*** Begin section ***

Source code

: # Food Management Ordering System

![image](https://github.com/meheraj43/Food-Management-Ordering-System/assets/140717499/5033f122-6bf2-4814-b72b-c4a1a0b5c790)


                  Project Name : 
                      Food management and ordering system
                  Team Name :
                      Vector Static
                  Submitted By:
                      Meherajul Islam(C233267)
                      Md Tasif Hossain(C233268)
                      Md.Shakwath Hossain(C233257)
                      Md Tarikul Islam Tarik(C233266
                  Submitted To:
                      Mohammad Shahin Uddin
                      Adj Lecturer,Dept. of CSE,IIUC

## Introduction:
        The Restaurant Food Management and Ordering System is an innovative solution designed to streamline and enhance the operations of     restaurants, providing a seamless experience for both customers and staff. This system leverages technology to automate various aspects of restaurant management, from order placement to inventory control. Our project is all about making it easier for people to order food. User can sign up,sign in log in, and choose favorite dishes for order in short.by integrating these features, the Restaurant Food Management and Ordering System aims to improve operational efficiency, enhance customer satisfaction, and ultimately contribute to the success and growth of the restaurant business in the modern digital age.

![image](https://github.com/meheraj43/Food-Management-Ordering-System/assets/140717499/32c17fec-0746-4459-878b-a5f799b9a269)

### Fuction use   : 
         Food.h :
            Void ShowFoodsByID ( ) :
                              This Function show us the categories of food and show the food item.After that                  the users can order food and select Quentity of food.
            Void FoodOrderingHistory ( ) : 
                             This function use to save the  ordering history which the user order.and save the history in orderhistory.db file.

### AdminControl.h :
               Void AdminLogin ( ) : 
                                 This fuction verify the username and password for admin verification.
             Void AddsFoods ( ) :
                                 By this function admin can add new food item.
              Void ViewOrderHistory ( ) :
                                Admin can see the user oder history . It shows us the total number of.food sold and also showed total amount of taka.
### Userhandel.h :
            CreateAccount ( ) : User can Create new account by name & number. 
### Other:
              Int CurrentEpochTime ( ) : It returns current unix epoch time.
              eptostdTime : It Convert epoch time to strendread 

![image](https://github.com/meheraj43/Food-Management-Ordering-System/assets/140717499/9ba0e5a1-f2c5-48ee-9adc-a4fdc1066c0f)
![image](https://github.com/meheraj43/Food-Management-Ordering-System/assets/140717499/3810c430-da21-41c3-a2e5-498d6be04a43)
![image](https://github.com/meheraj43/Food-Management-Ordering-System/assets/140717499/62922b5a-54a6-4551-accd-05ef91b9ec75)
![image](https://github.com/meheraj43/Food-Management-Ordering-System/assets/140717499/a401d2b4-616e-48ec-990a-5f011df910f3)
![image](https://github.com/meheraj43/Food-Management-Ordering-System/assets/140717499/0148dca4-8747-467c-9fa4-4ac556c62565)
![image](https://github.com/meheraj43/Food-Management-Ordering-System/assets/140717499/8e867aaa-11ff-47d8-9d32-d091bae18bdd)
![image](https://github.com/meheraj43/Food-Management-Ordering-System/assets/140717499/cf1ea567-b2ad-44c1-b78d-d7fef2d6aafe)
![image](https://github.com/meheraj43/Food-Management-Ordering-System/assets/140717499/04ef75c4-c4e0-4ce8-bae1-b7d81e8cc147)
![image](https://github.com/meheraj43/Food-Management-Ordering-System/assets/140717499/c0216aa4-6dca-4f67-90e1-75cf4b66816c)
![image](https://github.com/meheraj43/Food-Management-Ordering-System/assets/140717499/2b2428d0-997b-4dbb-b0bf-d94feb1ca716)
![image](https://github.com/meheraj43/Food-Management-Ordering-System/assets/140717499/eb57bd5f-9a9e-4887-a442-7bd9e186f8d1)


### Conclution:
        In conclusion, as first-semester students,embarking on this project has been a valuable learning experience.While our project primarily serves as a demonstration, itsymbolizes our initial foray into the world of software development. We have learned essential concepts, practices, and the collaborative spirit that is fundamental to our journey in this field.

*** End section ***

■ **Task requirements**
Copy the records word for word.

■ **Answer section**
Source code

: # Food Management Ordering System

![image](https://github.com/meheraj43/Food-Management-Ordering-System/assets/140717499/5033f122-6bf2-4814-b72b-c4a1a0b5c790)


                  Project Name : 
                      Food management and ordering system
                  Team Name :
                      Vector Static
                  Submitted By:
                      Meherajul Islam(C233267)
                      Md Tasif Hossain(C233268)
                      Md.Shakwath Hossain(C233257)
                      Md Tarikul Islam Tarik(C233266
                  Submitted To:
                      Mohammad Shahin Uddin
                      Adj Lecturer,Dept. of CSE,IIUC

## Introduction:
        The Restaurant Food Management and Ordering System is an innovative solution designed to streamline and enhance the operations of     restaurants, providing a seamless experience for both customers and staff. This system leverages technology to automate various aspects of restaurant management, from order placement to inventory control. Our project is all about making it easier for people to order food. User can sign up,sign in log in, and choose favorite dishes for order in short.by integrating these features, the Restaurant Food Management and Ordering System aims to improve operational efficiency, enhance customer satisfaction, and ultimately contribute to the success and growth of the restaurant business in the modern digital age.

![image](https://github.com/meheraj43/Food-Management-Ordering-System/assets/140717499/32c17fec-0746-4459-878b-a5f799b9a269)

### Fuction use   : 
         Food.h :
            Void ShowFoodsByID ( ) :
                              This Function show us the categories of food and show the food item.After that                  the users can order food and select Quentity of food.
            Void FoodOrderingHistory ( ) : 
                             This function use to save the  ordering history which the user order.and save the history in orderhistory.db file.

### AdminControl.h :
               Void AdminLogin ( ) : 
                                 This fuction verify the username and password for admin verification.
             Void AddsFoods ( ) :
                                 By this function admin can add new food item.
              Void ViewOrderHistory ( ) :
                                Admin can see the user oder history . It shows us the total number of.food sold and also showed total amount of taka.
### Userhandel.h :
            CreateAccount ( ) : User can Create new account by name & number. 
### Other:
              Int CurrentEpochTime ( ) : It returns current unix epoch time.
              eptostdTime : It Convert epoch time to strendread 

![image](https://github.com/meheraj43/Food-Management-Ordering-System/assets/140717499/9ba0e5a1-f2c5-48ee-9adc-a4fdc1066c0f)
![image](https://github.com/meheraj43/Food-Management-Ordering-System/assets/140717499/3810c430-da21-41c3-a2e5-498d6be04a43)
![image](https://github.com/meheraj43/Food-Management-Ordering-System/assets/140717499/62922b5a-54a6-4551-accd-05ef91b9ec75)
![image](https://github.com/meheraj43/Food-Management-Ordering-System/assets/140717499/a401d2b4-616e-48ec-990a-5f011df910f3)
![image](https://github.com/meheraj43/Food-Management-Ordering-System/assets/140717499/0148dca4-8747-467c-9fa4-4ac556c62565)
![image](https://github.com/meheraj43/Food-Management-Ordering-System/assets/140717499/8e867aaa-11ff-47d8-9d32-d091bae18bdd)
![image](https://github.com/meheraj43/Food-Management-Ordering-System/assets/140717499/cf1ea567-b2ad-44c1-b78d-d7fef2d6aafe)
![image](https://github.com/meheraj43/Food-Management-Ordering-System/assets/140717499/04ef75c4-c4e0-4ce8-bae1-b7d81e8cc147)
![image](https://github.com/meheraj43/Food-Management-Ordering-System/assets/140717499/c0216aa4-6dca-4f67-90e1-75cf4b66816c)
![image](https://github.com/meheraj43/Food-Management-Ordering-System/assets/140717499/2b2428d0-997b-4dbb-b0bf-d94feb1ca716)
![image](https://github.com/meheraj43/Food-Management-Ordering-System/assets/140717499/eb57bd5f-9a9e-4887-a442-7bd9e186f8d1)


### Conclution:
        In conclusion, as first-semester students,embarking on this project has been a valuable learning experience.While our project primarily serves as a demonstration, itsymbolizes our initial foray into the world of software development. We have learned essential concepts, practices, and the collaborative spirit that is fundamental to our journey in this field.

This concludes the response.